Which lines of the records hold the string "stdout"? Report only how many of them there are.

==== Excerpted data

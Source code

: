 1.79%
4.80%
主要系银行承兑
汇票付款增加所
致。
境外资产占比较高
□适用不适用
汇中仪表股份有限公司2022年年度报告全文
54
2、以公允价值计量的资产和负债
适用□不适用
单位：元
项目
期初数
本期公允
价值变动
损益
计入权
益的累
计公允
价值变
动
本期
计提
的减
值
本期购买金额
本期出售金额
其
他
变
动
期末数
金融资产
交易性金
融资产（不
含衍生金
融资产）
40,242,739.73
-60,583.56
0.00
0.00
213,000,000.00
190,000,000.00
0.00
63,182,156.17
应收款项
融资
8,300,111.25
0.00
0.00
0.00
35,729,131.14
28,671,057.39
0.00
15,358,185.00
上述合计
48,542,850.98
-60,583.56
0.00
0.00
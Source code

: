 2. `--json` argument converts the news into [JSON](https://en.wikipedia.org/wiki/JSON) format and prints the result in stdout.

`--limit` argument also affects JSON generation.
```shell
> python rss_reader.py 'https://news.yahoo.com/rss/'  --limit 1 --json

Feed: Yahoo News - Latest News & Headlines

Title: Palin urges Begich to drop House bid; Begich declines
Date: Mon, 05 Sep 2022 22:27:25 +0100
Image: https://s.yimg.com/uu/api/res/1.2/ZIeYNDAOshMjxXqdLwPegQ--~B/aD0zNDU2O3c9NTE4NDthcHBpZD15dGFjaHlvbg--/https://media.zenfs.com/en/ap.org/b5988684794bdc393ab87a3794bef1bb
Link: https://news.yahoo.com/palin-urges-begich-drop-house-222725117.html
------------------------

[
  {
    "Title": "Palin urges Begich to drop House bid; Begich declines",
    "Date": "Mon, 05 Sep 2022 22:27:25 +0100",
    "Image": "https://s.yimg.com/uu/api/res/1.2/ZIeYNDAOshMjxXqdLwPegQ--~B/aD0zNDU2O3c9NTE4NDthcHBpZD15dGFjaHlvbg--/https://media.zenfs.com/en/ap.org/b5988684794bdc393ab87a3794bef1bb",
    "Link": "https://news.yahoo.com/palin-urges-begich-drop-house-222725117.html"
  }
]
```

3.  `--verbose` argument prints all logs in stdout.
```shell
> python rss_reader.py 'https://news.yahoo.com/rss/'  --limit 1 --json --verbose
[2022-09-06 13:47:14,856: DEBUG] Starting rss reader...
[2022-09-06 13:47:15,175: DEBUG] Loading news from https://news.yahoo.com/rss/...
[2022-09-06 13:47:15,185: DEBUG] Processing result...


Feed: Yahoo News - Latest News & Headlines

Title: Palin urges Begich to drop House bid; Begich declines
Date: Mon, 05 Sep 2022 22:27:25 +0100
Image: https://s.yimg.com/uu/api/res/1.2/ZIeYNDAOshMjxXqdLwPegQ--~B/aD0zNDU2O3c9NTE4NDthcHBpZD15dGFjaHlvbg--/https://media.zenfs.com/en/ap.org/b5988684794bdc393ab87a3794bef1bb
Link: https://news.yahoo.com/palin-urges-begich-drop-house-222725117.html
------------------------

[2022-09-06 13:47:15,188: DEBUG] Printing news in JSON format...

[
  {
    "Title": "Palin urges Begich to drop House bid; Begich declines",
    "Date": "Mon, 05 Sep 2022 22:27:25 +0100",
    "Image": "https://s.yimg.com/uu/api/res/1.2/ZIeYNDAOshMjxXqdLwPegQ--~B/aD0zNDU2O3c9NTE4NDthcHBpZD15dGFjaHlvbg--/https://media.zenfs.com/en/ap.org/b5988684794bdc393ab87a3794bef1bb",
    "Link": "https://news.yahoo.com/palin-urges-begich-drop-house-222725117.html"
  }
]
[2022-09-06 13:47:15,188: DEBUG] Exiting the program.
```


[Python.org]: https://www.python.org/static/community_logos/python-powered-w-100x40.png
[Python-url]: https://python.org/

========

▸ Your solution: 2